Take the ongoing saga of Ryan Peeler, a Utica, N.Y., man who stabbed his mother to death while in the throes of psychosis:
Peeler believed his mother had taken thousands of tele-connectors from telephone poles and attached them to his spine, which caused Peeler a great deal of pain, Nebush explained. These devices, Peeler thought, would then connect him to other dimensions, from where evil would be siphoned into his mind.
The prosecutor in Peeler’s case freely admits that the defendant suffers from a severe form of schizophrenia. Yet he argues that, in the eyes of the law, Peeler is still culpable because he understood the consequences of his actions. In other words, because Peeler was aware that his mother’s death was permanent, he is as much a murderer as, say, an armed robber who shoots one of his victims.

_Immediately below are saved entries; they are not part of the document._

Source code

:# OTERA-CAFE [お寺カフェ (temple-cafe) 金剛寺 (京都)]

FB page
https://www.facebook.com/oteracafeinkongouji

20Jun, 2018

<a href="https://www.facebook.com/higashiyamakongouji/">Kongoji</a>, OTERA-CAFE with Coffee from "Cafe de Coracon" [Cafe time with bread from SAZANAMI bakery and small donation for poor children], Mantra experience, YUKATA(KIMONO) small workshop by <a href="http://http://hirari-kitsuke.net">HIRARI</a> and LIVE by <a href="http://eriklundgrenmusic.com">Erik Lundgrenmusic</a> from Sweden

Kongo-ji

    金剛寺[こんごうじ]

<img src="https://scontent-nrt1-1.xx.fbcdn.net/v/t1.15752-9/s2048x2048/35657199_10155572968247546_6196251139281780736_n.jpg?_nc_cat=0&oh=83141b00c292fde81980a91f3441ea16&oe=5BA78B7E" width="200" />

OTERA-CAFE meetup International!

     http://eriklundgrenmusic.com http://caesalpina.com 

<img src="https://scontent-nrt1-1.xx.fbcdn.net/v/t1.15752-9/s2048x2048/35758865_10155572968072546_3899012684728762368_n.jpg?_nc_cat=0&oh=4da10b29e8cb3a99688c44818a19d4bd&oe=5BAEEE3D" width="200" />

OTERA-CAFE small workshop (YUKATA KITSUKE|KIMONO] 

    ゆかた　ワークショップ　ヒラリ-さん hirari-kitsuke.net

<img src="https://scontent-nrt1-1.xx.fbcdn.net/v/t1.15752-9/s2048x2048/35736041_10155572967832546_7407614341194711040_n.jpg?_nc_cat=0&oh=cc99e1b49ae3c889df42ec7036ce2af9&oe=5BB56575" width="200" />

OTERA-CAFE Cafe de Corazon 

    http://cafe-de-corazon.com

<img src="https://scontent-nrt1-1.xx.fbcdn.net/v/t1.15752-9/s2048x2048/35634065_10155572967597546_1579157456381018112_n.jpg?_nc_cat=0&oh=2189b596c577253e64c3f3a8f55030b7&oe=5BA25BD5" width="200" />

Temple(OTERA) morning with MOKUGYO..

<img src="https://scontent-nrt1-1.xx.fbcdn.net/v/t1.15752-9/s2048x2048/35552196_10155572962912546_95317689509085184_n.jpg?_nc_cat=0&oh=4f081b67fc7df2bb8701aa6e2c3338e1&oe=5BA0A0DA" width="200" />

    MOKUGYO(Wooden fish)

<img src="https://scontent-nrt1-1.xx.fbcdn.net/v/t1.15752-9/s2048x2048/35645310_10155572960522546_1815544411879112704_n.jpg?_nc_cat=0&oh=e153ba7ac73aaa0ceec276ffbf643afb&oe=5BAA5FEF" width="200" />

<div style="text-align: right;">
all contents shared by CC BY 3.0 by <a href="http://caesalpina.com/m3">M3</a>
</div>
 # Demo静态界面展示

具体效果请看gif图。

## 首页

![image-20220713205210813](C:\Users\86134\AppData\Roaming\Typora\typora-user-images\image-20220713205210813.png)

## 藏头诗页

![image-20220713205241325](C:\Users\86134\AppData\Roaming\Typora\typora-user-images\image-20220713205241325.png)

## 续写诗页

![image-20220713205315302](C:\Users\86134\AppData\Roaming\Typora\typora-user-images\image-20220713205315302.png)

Microkhan understands why the law needs to err on the side of caution in these cases, since there’s always the threat of malingering. But it also strikes us that the legal system’s understanding of schizophrenia stopped evolving sometime around the Harding administration. Schizophrenics are rarely the raving lunatics of the Victorian imagination, but rather functional people whose worldviews make perfect sense to them, based on their “special” information. Microkhan, for example, has a dear friend who suffer from schizophrenia, yet has occasionally managed to attain fantastic success in the world of business. You’d never know of his troubles until he quietly informs you of the fire engines that follow him, or the fact that he’s recently spent several nights on park benches.
The legal system obviously needs more flexible criteria to determine whether or not schizophrenic defendants are truly, morally responsible for their felonious actions. One good place to start: a rule-of-thumb that determines whether the motive was spurred by delusion, not whether the perpetrator couldn’t comprehend the finality of death. But Microkhan realizes the odds of this happening are slim to none; the desire for vengeance usually trumps the yen to spread rationality, at least when it comes to parricide.